彼は遥か彼方のキパフルまでの色々な地点に、3つの魚の石を置くことで、クウラとコア アイナを設置して行きました(*1)。

現在、キコオとマウリリの流れには一つの石が立っていますが、これはかつてアイアイが放り投げて流れの曲線部に落ちたもので、それ以後、幾度となく洪水が谷を洗い流しましたが、この石はびくともしませんでした。

さて、マウリリ海には有名な漁場があり、コアヌイの名で知られています。

この漁場は岸から約1.6km先まで広がり、そこがマウリリ海の境界です。こう定められて以来、定期的に現れて境界内で捕獲された魚は、漁師と首長の間で分け合うべし、と決められています。

この漁場では釣り針が無くなったり、釣り糸が切れたりしない限り、一匹も釣れないまま釣り人を返すことはありません。

アイアイがこの漁場を初めて試して、彼の有名な釣り針で一匹の魚を釣った時、カヌーに乗ったある漁師が、全く釣れずにむなしく漂っているのが見えました。

その漁師カネマクアは、アイアイを見るとパドルを漕(こ)いで近くまで来ましたが、アイアイのカヌーが急ごしらえのウィリウィリ丸太製で、アウトリガーが無かったのでびっくり仰天しました。


漁師が彼の所に着く前に、アイアイは釣り糸が引いているのに気付き、魚を捕えたと確信して引き上げ始めました。

カネマクアが話の出来る距離まで近づくと、アイアイは彼に挨拶して、いま釣ったばかりの魚を、彼のカヌーに入れてあげました。

カネマクアは喜んで、彼の気前良さに感謝しました。

アイアイはその魚をあげながら、こう言いました。

「 この漁場を設定する(もしくは見つけ出す)ために、私がこの海域で魚を捕(と)ったのは、これが初めてです。そして私が最初に会った人が貴方(あなた)なので、最初に捕ったこの魚を貴方にあげます。

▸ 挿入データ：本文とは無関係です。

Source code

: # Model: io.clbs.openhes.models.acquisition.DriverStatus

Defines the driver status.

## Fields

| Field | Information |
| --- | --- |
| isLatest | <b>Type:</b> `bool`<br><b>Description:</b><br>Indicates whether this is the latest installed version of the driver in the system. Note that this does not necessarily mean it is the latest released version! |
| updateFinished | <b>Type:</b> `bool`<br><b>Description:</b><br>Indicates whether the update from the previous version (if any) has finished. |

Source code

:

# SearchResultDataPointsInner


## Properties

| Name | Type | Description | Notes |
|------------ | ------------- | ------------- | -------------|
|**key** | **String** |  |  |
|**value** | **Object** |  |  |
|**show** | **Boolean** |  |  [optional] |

貴方にはこのコアの管理もお願いします。但し、私のアドバイスに従って下さい。

貴方がここに釣りに来た時に、カヌーに乗った男が貴方を見ているのが目に入り、その男が近くまで来てカヌーを並べたら、そしてその時もしも、貴方が既に魚を捕(と)っていたら、貴方は私がしたように、捕った魚をその男に惜しげ無くあげなさい。

このようにして貴方は良い評判を築き、寛大な人として世に知られるようになりなさい。
もしも、貴方がこれを遵守(じゅんしゅ)するならば、貴方や親族は大きな恩恵を受けるでしょう。」

(次回に続く)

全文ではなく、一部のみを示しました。